Pro Basketball Talk's Aaron Bruski had this to say on Milwaukee's situation:
For small and mid-markets, having a state-of-the-art arena to maximize revenues is a requirement and any city that isn’t willing to make that type of commitment to the NBA will be threatened by 5-10 other cities that are dying to get into the game. It’s simple supply and demand.
First and foremost he needs to deliver on an arena, and having more investors will help that along in many ways. But just as important to Milwaukee will be the overall value proposition this ownership group will have to the NBA, whether Kohl wants to continue as owner of the Bucks or not. That’s because if there ever comes a time when their arena plans are in doubt, it will be this group that gets measured against Seattle and any other city that wants to get into the game.
Kohl has no intention of moving the team or partaking in the dangerous game Sacramento Kings fans braved recently. He's made it perfectly clear he wants to keep the Bucks in Milwaukee.
That starts with a new arena and with broadening the influence his middling Bucks hold. That can be difficult. We saw how difficult it was for the Kings to remain in Sacramento. Similar obstacles, most notably financial ones, will stand in Milwaukee's way.
But Kohl remains confident this can all work out. He even called this process a good thing.
"It could have been a year ago or even a year from now," he said, via Kirchen. "This time just seems to make sense. I am not going anywhere. This is a good thing for the franchise and for myself."
If he succeeds in finding a willing group of financial backers and a new arena, then yes, it is good thing.
That, however, is a massive "if."
Kohl's optimism suggests finding potential investors won't be impossible, though. Per Kirchen, current Bucks player and Wisconsin native Caron Butler recently said he would like to become part of a potential ownership group.
While it appears Kohl is confident and has options, he is on a deadline.
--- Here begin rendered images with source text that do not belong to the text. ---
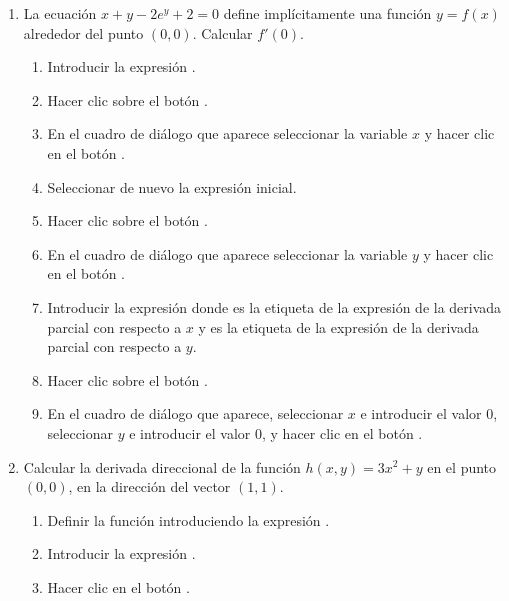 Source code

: \begin{enumerate}[leftmargin=*]
\item La ecuación $x+y-2e^y+2=0$ define implícitamente una función $y=f(x)$ alrededor del punto $(0,0)$. Calcular
$f'(0)$.
\begin{indicacion}
\begin{enumerate}
\item Introducir la expresión .
\item Hacer clic sobre el botón .
\item En el cuadro de diálogo que aparece seleccionar la variable $x$ y hacer clic en el botón . 
\item Seleccionar de nuevo la expresión inicial.
\item Hacer clic sobre el botón .
\item En el cuadro de diálogo que aparece seleccionar la variable $y$ y hacer clic en el botón .
\item Introducir la expresión  donde  es la etiqueta de la expresión de la derivada
parcial con respecto a $x$ y  es la etiqueta de la expresión de la derivada parcial con respecto a $y$.
\item Hacer clic sobre el botón .
\item En el cuadro de diálogo que aparece, seleccionar $x$ e introducir el valor $0$, seleccionar $y$ e
introducir el valor $0$, y hacer clic en el botón .
\end{enumerate}
\end{indicacion}

\item Calcular la derivada direccional de la función $h(x,y)= 3x^2+y$ en el punto $(0,0)$, en la dirección del vector
$(1,1)$.
\begin{indicacion}
\begin{enumerate}
\item Definir la función introduciendo la expresión .
\item Introducir la expresión .
\item Hacer clic en el botón .
\end{enumerate}
\end{indicacion}


\end{enumerate}
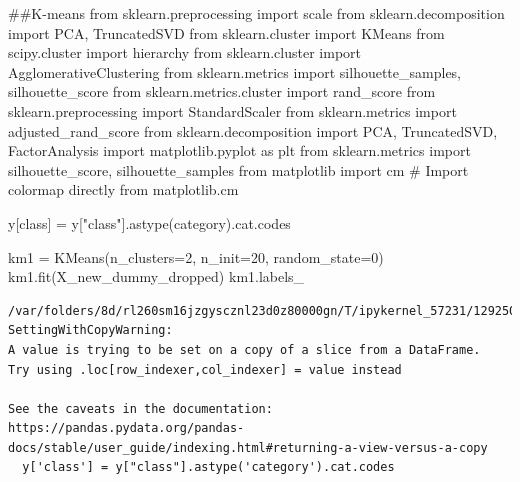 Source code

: \documentclass[
  11pt,
  letterpaper,
  DIV=11,
  numbers=noendperiod]{scrartcl}
\newenvironment{Shaded}{\begin{snugshade}}{\end{snugshade}}
\newcommand{\CommentTok}[1]{\textcolor[rgb]{0.37,0.37,0.37}{#1}}
\newcommand{\DecValTok}[1]{\textcolor[rgb]{0.68,0.00,0.00}{#1}}
\newcommand{\ImportTok}[1]{\textcolor[rgb]{0.00,0.46,0.62}{#1}}
\newcommand{\NormalTok}[1]{\textcolor[rgb]{0.00,0.23,0.31}{#1}}
\newcommand{\OperatorTok}[1]{\textcolor[rgb]{0.37,0.37,0.37}{#1}}
\newcommand{\StringTok}[1]{\textcolor[rgb]{0.13,0.47,0.30}{#1}}
\begin{document}
\begin{Shaded}
\begin{Highlighting}[]
\CommentTok{\#\#K{-}means}
\ImportTok{from}\NormalTok{ sklearn.preprocessing }\ImportTok{import}\NormalTok{ scale}
\ImportTok{from}\NormalTok{ sklearn.decomposition }\ImportTok{import}\NormalTok{ PCA, TruncatedSVD}
\ImportTok{from}\NormalTok{ sklearn.cluster }\ImportTok{import}\NormalTok{ KMeans}
\ImportTok{from}\NormalTok{ scipy.cluster }\ImportTok{import}\NormalTok{ hierarchy}
\ImportTok{from}\NormalTok{ sklearn.cluster }\ImportTok{import}\NormalTok{ AgglomerativeClustering}
\ImportTok{from}\NormalTok{ sklearn.metrics }\ImportTok{import}\NormalTok{ silhouette\_samples, silhouette\_score}
\ImportTok{from}\NormalTok{ sklearn.metrics.cluster }\ImportTok{import}\NormalTok{ rand\_score}
\ImportTok{from}\NormalTok{ sklearn.preprocessing }\ImportTok{import}\NormalTok{ StandardScaler}
\ImportTok{from}\NormalTok{ sklearn.metrics }\ImportTok{import}\NormalTok{ adjusted\_rand\_score}
\ImportTok{from}\NormalTok{ sklearn.decomposition }\ImportTok{import}\NormalTok{ PCA, TruncatedSVD, FactorAnalysis}
\ImportTok{import}\NormalTok{ matplotlib.pyplot }\ImportTok{as}\NormalTok{ plt}
\ImportTok{from}\NormalTok{ sklearn.metrics }\ImportTok{import}\NormalTok{ silhouette\_score, silhouette\_samples}
\ImportTok{from}\NormalTok{ matplotlib }\ImportTok{import}\NormalTok{ cm  }\CommentTok{\# Import colormap directly from matplotlib.cm}
\end{Highlighting}
\end{Shaded}

\begin{Shaded}
\begin{Highlighting}[]
\NormalTok{y[}\StringTok{\textquotesingle{}class\textquotesingle{}}\NormalTok{] }\OperatorTok{=}\NormalTok{ y[}\StringTok{"class"}\NormalTok{].astype(}\StringTok{\textquotesingle{}category\textquotesingle{}}\NormalTok{).cat.codes}

\NormalTok{km1 }\OperatorTok{=}\NormalTok{ KMeans(n\_clusters}\OperatorTok{=}\DecValTok{2}\NormalTok{, n\_init}\OperatorTok{=}\DecValTok{20}\NormalTok{, random\_state}\OperatorTok{=}\DecValTok{0}\NormalTok{)}
\NormalTok{km1.fit(X\_new\_dummy\_dropped)}
\NormalTok{km1.labels\_}
\end{Highlighting}
\end{Shaded}

\begin{verbatim}
/var/folders/8d/rl260sm16jzgyscznl23d0z80000gn/T/ipykernel_57231/1292506993.py:1: SettingWithCopyWarning: 
A value is trying to be set on a copy of a slice from a DataFrame.
Try using .loc[row_indexer,col_indexer] = value instead

See the caveats in the documentation: https://pandas.pydata.org/pandas-docs/stable/user_guide/indexing.html#returning-a-view-versus-a-copy
  y['class'] = y["class"].astype('category').cat.codes
\end{verbatim}
\end{document}
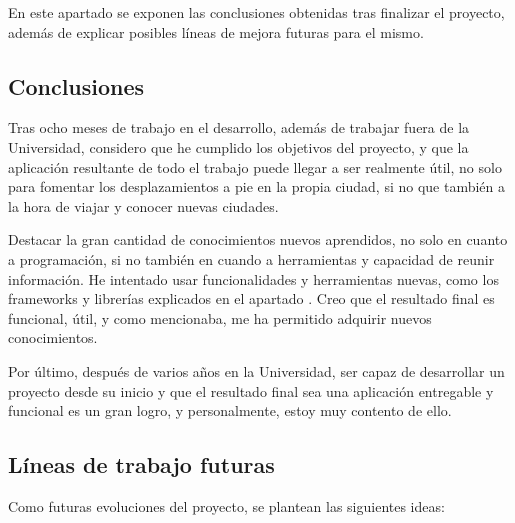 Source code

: 
En este apartado se exponen las conclusiones obtenidas tras finalizar el proyecto, además de explicar posibles líneas de mejora futuras para el mismo.

\subsection{Conclusiones}
Tras ocho meses de trabajo en el desarrollo, además de trabajar fuera de la Universidad, considero que he cumplido los objetivos del proyecto, y que la aplicación resultante de todo el trabajo puede llegar a ser realmente útil, no solo para fomentar los desplazamientos a pie en la propia ciudad, si no que también a la hora de viajar y conocer nuevas ciudades.


Destacar la gran cantidad de conocimientos nuevos aprendidos, no solo en cuanto a programación, si no también en cuando a herramientas y capacidad de reunir información. He intentado usar funcionalidades y herramientas nuevas, como los frameworks y librerías explicados en el apartado . Creo que el resultado final es funcional, útil, y como mencionaba, me ha permitido adquirir nuevos conocimientos.


Por último, después de varios años en la Universidad, ser capaz de desarrollar un proyecto desde su inicio y que el resultado final sea una aplicación entregable y funcional es un gran logro, y personalmente, estoy muy contento de ello.


\subsection{Líneas de trabajo futuras}\label{futuras}
Como futuras evoluciones del proyecto, se plantean las siguientes ideas:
The NBA has given him until 2017 to give Milwaukee an arena that meets the league standards.
That doesn't give Kohl and the Bucks much time.
For now, Kohl has the support of commissioner David Stern, who, Bruski notes, is against NBA teams switching locations because it hurts the league's brand.
"With this announcement, Senator Kohl continues his mission: to assure continuity of ownership by broadening its ownership base, and assuring that the fans of Wisconsin will enjoy NBA basketball and other events in a new state-of-the-art facility,” Stern said, according to the Los Angeles Times' Eric Pincus.
But his and commissioner-in-waiting Adam Silver's support is conditional. The Bucks' future in Milwaukee is conditional.
They need a new arena, and Kohl must find investors able to make that happen. Otherwise, this story won't have the happy ending Sacramento's did.